These Boots are made for walkin’

back view of retired multicultural pensioners in sportswear walking in walkway in park

Walking is one of the most satisfying physical activities that exist in the world. Let’s use some testimonials as a starting point. These are reports of some Londoners about Walking, speaking to TFL (Transports for London) research about elderly levels of activity. (1)

  • “Walking is a celebration of your health and ability to get out” Frances, 69yrs
  • “I love the city, the buildings are fascinating, the people are fascinating.” Barbara, 72yrs
  • “When you are walking, you look at the trees, in the winter they are naked and as the months go on and each day, they come out more and more. It’s lovely.” Frank, 81yrs
  • “When you are walking, it gives you a chance to discover a new street, a new place. You don’t get that on a bus. That sense of discovery.” John 76yrs

There is no doubt that there are multiple factors that can motivate one to go for a walk. Related to Walking, older people associate this activity with: Feeling of freedom and independence; Sense of routine and habit; Seeing new and interesting places; Boosting social connections; Keeping fit and active. (1)

I will talk a little bit more about the last point. If you are the kind of person that does not walk that much and have a sedentary lifestyle, it is strongly recommended you think about this matter seriously. Walking at a pace of 3– 5 m/h (5–8 km/h) expends sufficient energy to be classified as moderate-intensity and is an easy and accessible way of meeting physical activity recommendations. (6) The good news here: you can start as you wish in terms of distance and intensity… the important thing is to get started. To get some done is better than none. To improve from nothing to 1000 steps or from few is the start of some considerable positive changes in our body. (2)
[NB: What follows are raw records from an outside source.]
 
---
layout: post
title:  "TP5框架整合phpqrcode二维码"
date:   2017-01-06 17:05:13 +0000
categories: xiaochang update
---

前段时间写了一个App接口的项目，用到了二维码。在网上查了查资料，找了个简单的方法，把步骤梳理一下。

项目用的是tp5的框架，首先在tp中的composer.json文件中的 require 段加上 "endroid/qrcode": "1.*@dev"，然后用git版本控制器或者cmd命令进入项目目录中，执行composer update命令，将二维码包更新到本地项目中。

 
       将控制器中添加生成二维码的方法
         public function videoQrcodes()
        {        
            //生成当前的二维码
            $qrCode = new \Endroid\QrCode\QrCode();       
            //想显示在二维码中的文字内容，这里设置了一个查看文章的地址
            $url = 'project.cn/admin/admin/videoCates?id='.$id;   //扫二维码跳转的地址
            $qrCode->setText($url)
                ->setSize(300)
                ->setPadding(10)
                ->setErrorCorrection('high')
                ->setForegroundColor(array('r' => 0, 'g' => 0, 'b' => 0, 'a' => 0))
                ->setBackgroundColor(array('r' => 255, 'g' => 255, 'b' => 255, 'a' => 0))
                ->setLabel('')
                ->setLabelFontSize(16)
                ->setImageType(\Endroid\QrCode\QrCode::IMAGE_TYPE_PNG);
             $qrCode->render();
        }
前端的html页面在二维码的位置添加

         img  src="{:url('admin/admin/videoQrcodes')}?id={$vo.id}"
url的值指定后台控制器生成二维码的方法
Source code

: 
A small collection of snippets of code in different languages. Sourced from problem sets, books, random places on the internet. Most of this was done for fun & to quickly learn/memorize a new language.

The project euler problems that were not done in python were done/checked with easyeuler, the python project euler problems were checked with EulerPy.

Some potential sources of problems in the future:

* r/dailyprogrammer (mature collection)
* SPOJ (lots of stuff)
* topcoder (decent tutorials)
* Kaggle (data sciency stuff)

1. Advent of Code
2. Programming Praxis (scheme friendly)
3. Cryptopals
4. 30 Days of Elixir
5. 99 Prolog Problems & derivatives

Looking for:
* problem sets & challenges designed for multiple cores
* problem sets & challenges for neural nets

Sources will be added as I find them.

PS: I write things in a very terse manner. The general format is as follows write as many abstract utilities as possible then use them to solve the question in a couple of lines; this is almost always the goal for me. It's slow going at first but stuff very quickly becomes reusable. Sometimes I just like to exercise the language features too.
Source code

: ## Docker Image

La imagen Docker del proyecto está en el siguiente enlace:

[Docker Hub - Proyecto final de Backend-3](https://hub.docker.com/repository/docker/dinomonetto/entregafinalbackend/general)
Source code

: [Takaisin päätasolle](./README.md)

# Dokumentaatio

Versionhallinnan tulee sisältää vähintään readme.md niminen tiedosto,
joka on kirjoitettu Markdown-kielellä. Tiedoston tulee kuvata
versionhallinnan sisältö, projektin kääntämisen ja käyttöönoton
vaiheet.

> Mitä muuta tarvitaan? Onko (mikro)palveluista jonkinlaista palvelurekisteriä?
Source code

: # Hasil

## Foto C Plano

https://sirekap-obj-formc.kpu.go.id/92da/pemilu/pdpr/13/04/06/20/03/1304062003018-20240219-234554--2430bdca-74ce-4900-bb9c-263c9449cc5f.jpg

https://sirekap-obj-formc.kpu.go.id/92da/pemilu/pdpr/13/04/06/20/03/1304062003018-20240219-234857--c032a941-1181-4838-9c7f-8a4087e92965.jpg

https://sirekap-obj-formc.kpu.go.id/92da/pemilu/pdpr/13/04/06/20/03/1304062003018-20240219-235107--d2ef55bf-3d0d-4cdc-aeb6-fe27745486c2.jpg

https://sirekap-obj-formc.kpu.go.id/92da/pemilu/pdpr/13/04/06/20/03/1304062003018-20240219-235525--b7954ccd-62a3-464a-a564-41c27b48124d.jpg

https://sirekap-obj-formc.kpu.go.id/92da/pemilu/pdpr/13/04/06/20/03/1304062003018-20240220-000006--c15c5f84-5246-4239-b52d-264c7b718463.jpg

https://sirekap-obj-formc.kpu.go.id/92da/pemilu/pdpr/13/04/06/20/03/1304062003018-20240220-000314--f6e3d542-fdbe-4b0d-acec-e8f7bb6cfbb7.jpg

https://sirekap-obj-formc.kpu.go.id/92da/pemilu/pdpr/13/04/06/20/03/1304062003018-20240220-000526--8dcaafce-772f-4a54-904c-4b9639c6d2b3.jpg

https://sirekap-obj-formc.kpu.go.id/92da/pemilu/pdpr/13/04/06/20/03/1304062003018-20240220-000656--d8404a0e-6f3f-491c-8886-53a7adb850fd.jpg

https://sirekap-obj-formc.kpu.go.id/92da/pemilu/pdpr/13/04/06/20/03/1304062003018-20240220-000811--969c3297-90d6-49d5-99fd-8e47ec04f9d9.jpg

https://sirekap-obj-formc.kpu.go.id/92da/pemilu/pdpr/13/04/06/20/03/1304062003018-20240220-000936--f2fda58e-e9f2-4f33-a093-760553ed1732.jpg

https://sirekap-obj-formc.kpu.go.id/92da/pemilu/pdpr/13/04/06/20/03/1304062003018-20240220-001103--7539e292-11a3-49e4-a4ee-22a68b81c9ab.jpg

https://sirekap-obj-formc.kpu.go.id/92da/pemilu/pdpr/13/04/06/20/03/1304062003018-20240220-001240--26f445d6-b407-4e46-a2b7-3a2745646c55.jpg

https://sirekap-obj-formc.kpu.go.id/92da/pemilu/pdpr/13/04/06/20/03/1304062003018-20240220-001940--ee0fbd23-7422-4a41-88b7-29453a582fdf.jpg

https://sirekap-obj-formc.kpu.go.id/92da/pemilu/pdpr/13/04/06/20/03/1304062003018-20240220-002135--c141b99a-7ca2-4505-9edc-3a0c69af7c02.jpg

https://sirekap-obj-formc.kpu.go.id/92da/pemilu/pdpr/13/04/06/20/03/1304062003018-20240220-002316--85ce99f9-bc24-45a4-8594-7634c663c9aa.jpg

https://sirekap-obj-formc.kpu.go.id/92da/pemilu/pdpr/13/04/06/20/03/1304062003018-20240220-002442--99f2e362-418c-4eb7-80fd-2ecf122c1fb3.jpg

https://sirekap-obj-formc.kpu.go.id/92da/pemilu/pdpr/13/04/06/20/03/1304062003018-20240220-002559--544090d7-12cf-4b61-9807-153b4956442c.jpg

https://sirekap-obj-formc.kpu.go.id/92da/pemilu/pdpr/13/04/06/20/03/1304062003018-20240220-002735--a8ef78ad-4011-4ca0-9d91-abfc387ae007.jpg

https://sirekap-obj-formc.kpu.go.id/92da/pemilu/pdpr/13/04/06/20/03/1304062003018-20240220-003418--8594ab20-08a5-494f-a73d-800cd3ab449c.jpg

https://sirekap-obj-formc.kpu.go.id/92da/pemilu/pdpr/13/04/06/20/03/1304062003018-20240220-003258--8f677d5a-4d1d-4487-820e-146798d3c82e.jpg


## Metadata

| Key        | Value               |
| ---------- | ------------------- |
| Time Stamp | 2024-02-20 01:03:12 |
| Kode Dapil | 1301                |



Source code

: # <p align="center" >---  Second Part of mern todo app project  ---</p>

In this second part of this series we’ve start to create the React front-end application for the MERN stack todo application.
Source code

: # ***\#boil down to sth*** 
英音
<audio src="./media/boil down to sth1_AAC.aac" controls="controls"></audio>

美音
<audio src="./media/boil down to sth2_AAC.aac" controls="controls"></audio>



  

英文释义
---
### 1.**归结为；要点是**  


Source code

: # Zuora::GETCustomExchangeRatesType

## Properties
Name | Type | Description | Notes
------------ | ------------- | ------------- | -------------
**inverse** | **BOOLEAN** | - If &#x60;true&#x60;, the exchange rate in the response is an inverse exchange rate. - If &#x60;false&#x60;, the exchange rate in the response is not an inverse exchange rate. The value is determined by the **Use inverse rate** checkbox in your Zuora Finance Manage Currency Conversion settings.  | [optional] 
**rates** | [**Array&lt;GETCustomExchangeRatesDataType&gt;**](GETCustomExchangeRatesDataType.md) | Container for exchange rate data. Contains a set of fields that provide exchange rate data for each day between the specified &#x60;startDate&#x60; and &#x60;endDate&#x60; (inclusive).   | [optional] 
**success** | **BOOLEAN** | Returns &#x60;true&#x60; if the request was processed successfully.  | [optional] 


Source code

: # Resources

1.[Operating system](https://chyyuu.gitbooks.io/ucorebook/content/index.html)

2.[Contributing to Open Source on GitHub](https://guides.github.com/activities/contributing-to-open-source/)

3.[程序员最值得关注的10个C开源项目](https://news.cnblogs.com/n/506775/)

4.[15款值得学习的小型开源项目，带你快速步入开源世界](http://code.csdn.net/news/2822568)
So, since I talked about the number of steps before, let’s use some facts here. Based on the current scientific evidence, how many steps per day are enough? Well, that depends on each individual, but for healthy adults, these are the overall goals: (3)

  • <5000 steps per day – Sedentary lifestyle
  • 5000–7499 steps per day – Low active
  • 7500 – 9999 steps per day Somehow active
  • ≥10 000 steps per day – Active
  • >12 500 steps per day – Highly active

There are associations with long walkers and different health benefits. A study in the United States found that a greater number of daily steps was significantly associated with lower all-cause mortality. (4) If you, do it in a group, it can have even better outcomes since walking groups are effective and safe with good adherence and wide-ranging health benefits. (5) Another type of exercise prescription could be green space exposure while walking. Andy Jones and Caoimhe Twohig-Bennet found some results that are indicative of a beneficial influence of greenspace on a wide range of health factors. (7)

Although I prefer high-intensity exercise and they are also recommended in terms of health issues, walking could be a huge improvement in your life, no matter what age you have. There are no magic recipes: exercise and physical activity should be adapted and personalized for each person. If you are looking for someone to help you with this, it is suggested to visit your Physiotherapist. Together with them, you should build a long-term program designed for your goals and based on your preference. One thing is guaranteed, Frank Sinatra was right: Those boots were made for walkin’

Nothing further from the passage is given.